[<prev] [next>] [thread-next>] [day] [month] [year] [list]
Message-Id: <20200304165845.3081-1-vgoyal@redhat.com>
Date: Wed, 4 Mar 2020 11:58:25 -0500
From: Vivek Goyal <vgoyal@...hat.com>
To: linux-fsdevel@...r.kernel.org, linux-kernel@...r.kernel.org,
linux-nvdimm@...ts.01.org, virtio-fs@...hat.com, miklos@...redi.hu
Cc: vgoyal@...hat.com, stefanha@...hat.com, dgilbert@...hat.com,
mst@...hat.com
Subject: [PATCH 00/20] virtiofs: Add DAX support
Hi,
This patch series adds DAX support to virtiofs filesystem. This allows
bypassing guest page cache and allows mapping host page cache directly
in guest address space.
When a page of file is needed, guest sends a request to map that page
(in host page cache) in qemu address space. Inside guest this is
a physical memory range controlled by virtiofs device. And guest
directly maps this physical address range using DAX and hence gets
access to file data on host.
This can speed up things considerably in many situations. Also this
can result in substantial memory savings as file data does not have
to be copied in guest and it is directly accessed from host page
cache.
Most of the changes are limited to fuse/virtiofs. There are couple
of changes needed in generic dax infrastructure and couple of changes
in virtio to be able to access shared memory region.
These patches apply on top of 5.6-rc4 and are also available here.
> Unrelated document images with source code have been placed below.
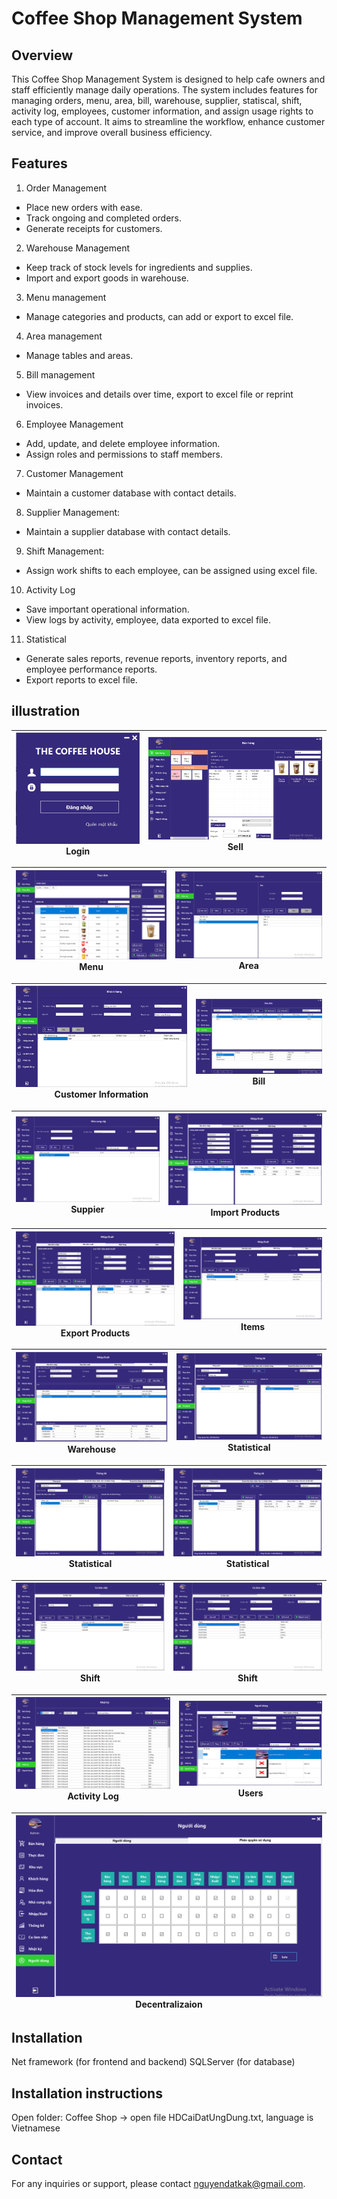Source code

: # Coffee Shop Management System
## Overview
This Coffee Shop Management System is designed to help cafe owners and staff efficiently manage daily operations. The system includes features for managing orders, menu, area, bill, warehouse, supplier, statiscal, shift, activity log, employees, customer information, and assign usage rights to each type of account. It aims to streamline the workflow, enhance customer service, and improve overall business efficiency.

## Features
1. Order Management
- Place new orders with ease.
- Track ongoing and completed orders.
- Generate receipts for customers.

2. Warehouse Management
- Keep track of stock levels for ingredients and supplies.
- Import and export goods in warehouse.

3. Menu management
- Manage categories and products, can add or export to excel file.

4. Area management
- Manage tables and areas.

5. Bill management
- View invoices and details over time, export to excel file or reprint invoices.

6. Employee Management
- Add, update, and delete employee information.
- Assign roles and permissions to staff members.

7. Customer Management
- Maintain a customer database with contact details.

8. Supplier Management:
- Maintain a supplier database with contact details.

9. Shift Management:
- Assign work shifts to each employee, can be assigned using excel file.

10. Activity Log
- Save important operational information.
- View logs by activity, employee, data exported to excel file.

11. Statistical
- Generate sales reports, revenue reports, inventory reports, and employee performance reports.
- Export reports to excel file.

## illustration

![illustration](Images/login.png) Login | ![illustration](Images/sell.png) Sell |
|-|-|

![illustration](Images/menu.png) Menu | ![illustration](Images/area.png) Area |
|-|-|

![illustration](Images/customer.png) Customer Information | ![illustration](Images/bill.png) Bill |
|-|-|

![illustration](Images/supplier.png)  Suppier | ![illustration](Images/import.png) Import Products |
|-|-|

![illustration](Images/export.png) Export Products | ![illustration](Images/item.png) Items |
|-|-|

![illustration](Images/warehouse.png) Warehouse | ![illustration](Images/time_revenue.png) Statistical |
|-|-|

![illustration](Images/staff_revenue.png) Statistical | ![illustration](Images/warehouse_revenue.png) Statistical |
|-|-|

![illustration](Images/shift.png) Shift | ![illustration](Images/shift_111.png) Shift |
|-|-|

![illustration](Images/diary.png) Activity Log | ![illustration](Images/user.png) Users |
|-|-|

![illustration](Images/decentralization.png) Decentralizaion |
|-|

## Installation
Net framework (for frontend and backend)
SQLServer (for database)

## Installation instructions
Open folder: Coffee Shop -> open file HDCaiDatUngDung.txt, language is Vietnamese

## Contact
For any inquiries or support, please contact nguyendatkak@gmail.com.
https://github.com/rhvgoyal/linux/commits/vivek-04-march-2020
Any review or feedback is welcome.
Performance
===========
I have basically run bunch of fio jobs to get a sense of speed of
various operations. I wrote a simple wrapper script to run fio jobs
3 times and take their average and report it. These scripts and fio
jobs are available here.
https://github.com/rhvgoyal/virtiofs-tests
I set up a directory on ramfs on host and exported that directory inside
guest using virtio-fs and ran tests inside guests. Ran tests with
cache=none both with dax enabled and disabled. cache=none option
enforces no caching happens in guest both for data and metadata.
Test Setup
-----------
- A fedora 29 host with 376Gi RAM, 2 sockets (20 cores per socket, 2
threads per core)
- Using ramfs on host as backing store. 4 fio files of 8G each.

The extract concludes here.